## [ASSIGNMENT]
Using the records below, give again exactly the lines from the line that contains "elevar nosso conhecimento" through the line that contains "Isto decorre da", both ends included, and only those.

Collected data:
*** Begin section ***

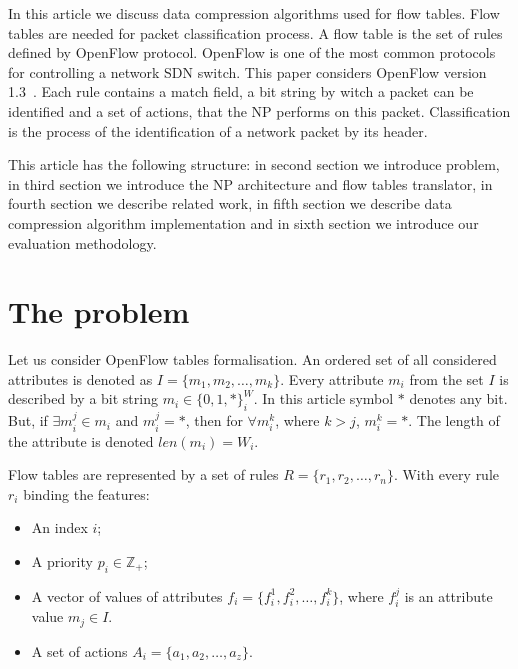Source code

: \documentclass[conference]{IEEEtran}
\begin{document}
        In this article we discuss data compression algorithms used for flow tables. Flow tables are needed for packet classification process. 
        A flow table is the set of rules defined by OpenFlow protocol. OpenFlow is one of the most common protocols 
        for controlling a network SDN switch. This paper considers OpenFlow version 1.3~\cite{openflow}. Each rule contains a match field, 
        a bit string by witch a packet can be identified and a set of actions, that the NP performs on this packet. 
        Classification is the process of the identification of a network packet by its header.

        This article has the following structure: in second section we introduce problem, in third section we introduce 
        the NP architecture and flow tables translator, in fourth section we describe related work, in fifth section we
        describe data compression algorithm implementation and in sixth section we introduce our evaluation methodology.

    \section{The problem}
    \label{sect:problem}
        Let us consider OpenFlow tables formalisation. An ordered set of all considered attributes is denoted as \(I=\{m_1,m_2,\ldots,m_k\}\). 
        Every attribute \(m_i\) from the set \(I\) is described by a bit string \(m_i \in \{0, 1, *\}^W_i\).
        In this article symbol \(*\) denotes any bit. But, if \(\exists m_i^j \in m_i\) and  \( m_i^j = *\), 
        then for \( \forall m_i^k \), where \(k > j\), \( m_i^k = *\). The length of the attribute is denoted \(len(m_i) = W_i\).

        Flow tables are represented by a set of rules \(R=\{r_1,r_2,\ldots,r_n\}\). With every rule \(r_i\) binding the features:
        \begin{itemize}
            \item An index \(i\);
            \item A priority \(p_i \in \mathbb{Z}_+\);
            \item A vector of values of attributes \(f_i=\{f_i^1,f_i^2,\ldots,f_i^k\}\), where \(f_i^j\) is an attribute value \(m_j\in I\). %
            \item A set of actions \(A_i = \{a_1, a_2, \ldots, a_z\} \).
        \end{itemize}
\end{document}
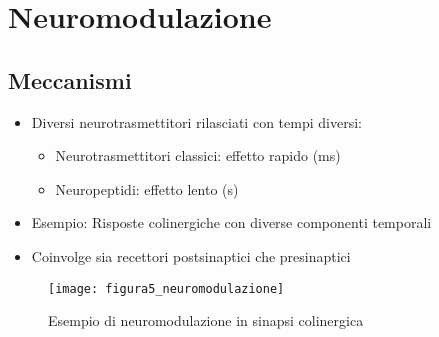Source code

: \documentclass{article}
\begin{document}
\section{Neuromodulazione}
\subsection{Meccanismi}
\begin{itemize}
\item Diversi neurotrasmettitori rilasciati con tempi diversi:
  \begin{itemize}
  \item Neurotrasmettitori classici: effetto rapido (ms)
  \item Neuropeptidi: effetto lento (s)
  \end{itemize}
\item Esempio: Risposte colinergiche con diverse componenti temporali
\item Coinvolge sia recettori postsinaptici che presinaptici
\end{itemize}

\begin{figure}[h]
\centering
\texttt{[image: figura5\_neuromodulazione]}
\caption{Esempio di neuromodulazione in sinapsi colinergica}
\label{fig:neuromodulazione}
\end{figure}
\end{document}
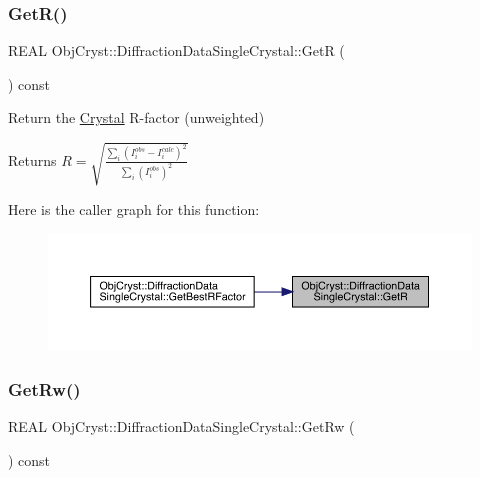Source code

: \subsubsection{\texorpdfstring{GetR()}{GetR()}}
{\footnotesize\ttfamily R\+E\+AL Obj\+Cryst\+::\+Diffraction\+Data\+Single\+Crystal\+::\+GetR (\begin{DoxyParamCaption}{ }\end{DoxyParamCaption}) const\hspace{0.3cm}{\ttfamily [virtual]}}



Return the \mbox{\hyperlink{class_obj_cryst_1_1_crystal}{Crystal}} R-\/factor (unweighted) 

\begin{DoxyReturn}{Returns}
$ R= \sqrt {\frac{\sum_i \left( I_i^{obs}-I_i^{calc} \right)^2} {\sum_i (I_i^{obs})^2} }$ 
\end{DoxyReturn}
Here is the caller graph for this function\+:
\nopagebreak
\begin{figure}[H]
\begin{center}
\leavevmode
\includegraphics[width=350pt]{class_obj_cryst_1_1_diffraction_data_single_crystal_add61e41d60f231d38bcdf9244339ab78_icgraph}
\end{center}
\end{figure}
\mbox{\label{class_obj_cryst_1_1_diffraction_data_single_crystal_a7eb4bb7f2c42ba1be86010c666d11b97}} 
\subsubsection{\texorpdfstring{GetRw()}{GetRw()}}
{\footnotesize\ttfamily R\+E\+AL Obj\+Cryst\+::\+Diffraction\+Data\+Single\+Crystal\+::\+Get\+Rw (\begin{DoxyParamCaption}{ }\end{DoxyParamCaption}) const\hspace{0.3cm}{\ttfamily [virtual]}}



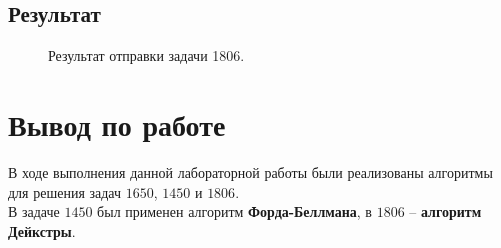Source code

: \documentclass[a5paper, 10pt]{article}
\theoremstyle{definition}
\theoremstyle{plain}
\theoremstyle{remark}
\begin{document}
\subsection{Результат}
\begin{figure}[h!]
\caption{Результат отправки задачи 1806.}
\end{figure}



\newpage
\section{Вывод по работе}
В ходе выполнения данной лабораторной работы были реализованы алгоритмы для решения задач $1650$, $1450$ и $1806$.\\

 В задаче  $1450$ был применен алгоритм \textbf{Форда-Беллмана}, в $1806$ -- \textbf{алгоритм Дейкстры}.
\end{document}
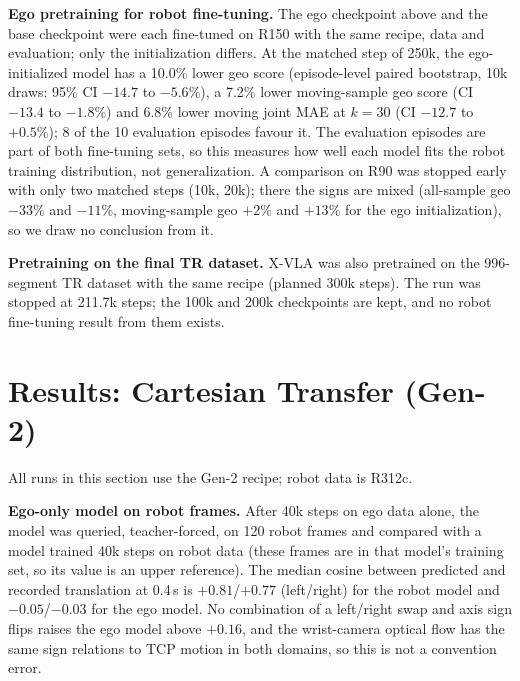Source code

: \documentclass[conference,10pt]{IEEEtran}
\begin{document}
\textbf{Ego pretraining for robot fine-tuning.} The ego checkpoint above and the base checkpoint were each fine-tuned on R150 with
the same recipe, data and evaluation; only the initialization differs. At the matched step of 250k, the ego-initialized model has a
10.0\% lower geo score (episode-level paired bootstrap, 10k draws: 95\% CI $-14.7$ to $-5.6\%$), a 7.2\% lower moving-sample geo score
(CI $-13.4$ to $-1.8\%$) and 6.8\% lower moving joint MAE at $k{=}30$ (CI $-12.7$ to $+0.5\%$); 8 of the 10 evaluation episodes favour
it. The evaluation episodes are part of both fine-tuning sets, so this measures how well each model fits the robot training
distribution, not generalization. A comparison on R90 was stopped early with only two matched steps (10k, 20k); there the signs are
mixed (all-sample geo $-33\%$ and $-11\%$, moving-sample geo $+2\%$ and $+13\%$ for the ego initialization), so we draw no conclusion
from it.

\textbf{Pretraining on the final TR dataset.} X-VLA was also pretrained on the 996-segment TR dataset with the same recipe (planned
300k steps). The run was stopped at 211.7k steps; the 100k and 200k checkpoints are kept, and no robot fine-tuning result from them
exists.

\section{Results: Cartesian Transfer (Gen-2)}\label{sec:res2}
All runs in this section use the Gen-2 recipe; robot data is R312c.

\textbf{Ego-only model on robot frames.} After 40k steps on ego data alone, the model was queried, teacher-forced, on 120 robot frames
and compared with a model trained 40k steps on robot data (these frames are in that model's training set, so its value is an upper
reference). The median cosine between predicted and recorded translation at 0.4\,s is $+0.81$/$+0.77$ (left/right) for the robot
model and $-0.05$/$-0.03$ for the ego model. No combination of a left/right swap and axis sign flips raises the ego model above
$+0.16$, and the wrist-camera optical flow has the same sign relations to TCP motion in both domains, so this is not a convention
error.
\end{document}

*** End section ***
*** Begin section ***

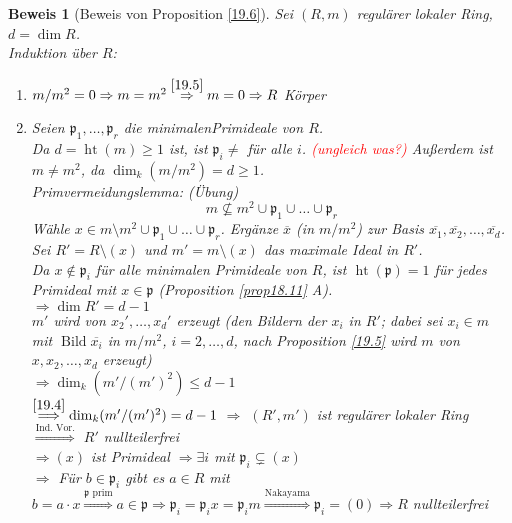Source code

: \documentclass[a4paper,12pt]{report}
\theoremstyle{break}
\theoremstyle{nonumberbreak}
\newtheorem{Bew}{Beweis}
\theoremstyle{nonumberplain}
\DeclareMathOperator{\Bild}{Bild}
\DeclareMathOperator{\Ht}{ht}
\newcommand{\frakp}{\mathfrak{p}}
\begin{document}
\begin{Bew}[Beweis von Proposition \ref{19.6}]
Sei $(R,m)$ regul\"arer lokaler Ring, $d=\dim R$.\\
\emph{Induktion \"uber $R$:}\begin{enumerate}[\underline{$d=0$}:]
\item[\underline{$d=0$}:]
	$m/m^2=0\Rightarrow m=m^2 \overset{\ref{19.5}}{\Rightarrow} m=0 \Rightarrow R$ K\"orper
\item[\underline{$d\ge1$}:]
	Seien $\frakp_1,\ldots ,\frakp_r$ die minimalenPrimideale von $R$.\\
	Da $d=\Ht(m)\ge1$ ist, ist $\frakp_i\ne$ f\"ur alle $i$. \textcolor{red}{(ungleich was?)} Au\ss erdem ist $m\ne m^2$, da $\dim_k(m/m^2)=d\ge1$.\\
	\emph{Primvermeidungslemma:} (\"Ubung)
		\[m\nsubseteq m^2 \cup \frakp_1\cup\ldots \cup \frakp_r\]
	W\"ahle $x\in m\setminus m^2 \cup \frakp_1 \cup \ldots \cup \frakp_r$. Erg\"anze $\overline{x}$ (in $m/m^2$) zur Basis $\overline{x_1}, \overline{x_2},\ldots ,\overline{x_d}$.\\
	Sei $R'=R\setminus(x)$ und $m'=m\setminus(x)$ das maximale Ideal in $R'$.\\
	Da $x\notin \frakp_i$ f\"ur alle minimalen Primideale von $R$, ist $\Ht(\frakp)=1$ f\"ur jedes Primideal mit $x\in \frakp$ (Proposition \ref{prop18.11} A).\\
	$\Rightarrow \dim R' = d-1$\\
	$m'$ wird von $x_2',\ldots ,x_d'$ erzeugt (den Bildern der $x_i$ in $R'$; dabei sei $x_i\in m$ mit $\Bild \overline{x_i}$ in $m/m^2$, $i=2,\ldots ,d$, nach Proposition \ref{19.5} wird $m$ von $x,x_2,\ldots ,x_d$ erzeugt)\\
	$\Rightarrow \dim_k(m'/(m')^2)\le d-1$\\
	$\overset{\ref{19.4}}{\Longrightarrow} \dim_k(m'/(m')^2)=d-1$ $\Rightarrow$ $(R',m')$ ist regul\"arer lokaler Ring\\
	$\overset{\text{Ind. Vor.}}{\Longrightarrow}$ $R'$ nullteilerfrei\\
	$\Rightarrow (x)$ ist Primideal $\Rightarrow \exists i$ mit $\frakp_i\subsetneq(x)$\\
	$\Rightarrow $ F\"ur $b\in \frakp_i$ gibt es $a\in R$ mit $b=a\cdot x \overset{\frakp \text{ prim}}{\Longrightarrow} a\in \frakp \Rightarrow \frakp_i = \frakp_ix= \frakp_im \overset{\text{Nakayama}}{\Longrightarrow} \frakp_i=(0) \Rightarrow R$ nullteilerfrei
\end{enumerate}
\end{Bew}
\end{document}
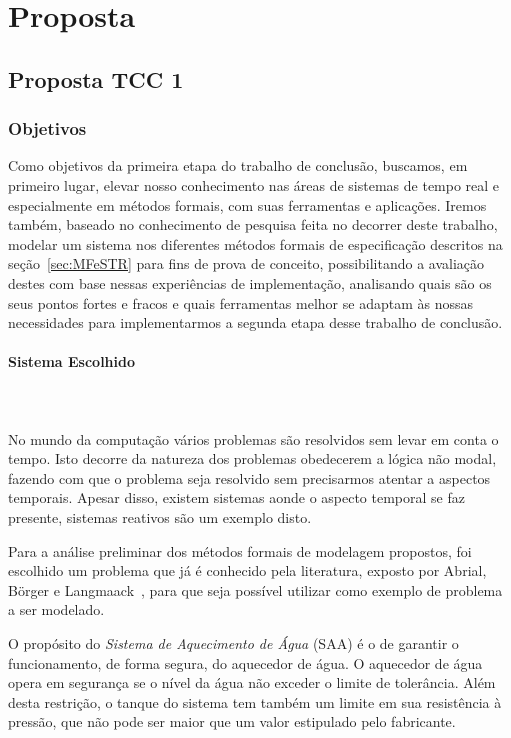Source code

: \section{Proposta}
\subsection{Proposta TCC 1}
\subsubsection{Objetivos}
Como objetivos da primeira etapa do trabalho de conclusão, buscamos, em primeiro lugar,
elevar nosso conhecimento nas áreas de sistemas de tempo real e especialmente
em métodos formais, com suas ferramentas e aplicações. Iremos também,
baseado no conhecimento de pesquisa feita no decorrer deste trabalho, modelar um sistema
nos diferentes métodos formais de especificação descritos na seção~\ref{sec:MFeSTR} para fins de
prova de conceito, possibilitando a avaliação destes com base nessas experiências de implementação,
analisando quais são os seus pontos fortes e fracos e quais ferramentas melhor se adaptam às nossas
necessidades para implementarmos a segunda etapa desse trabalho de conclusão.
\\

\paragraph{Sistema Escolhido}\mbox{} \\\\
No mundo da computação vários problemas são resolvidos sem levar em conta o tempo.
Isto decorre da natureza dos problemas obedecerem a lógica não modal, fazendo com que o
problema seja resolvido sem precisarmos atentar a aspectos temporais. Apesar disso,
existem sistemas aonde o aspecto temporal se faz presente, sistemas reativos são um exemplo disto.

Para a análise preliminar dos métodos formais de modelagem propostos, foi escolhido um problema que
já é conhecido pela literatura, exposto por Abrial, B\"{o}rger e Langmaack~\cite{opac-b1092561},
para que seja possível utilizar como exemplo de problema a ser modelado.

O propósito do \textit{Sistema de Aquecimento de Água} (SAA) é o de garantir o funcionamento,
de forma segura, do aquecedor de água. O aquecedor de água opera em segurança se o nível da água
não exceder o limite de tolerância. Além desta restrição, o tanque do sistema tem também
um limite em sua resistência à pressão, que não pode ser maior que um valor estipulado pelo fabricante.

*** End section ***

## [RESPONSE TO THIS TASK]
elevar nosso conhecimento nas áreas de sistemas de tempo real e especialmente
em métodos formais, com suas ferramentas e aplicações. Iremos também,
baseado no conhecimento de pesquisa feita no decorrer deste trabalho, modelar um sistema
nos diferentes métodos formais de especificação descritos na seção~\ref{sec:MFeSTR} para fins de
prova de conceito, possibilitando a avaliação destes com base nessas experiências de implementação,
analisando quais são os seus pontos fortes e fracos e quais ferramentas melhor se adaptam às nossas
necessidades para implementarmos a segunda etapa desse trabalho de conclusão.
\\

\paragraph{Sistema Escolhido}\mbox{} \\\\
No mundo da computação vários problemas são resolvidos sem levar em conta o tempo.
Isto decorre da natureza dos problemas obedecerem a lógica não modal, fazendo com que o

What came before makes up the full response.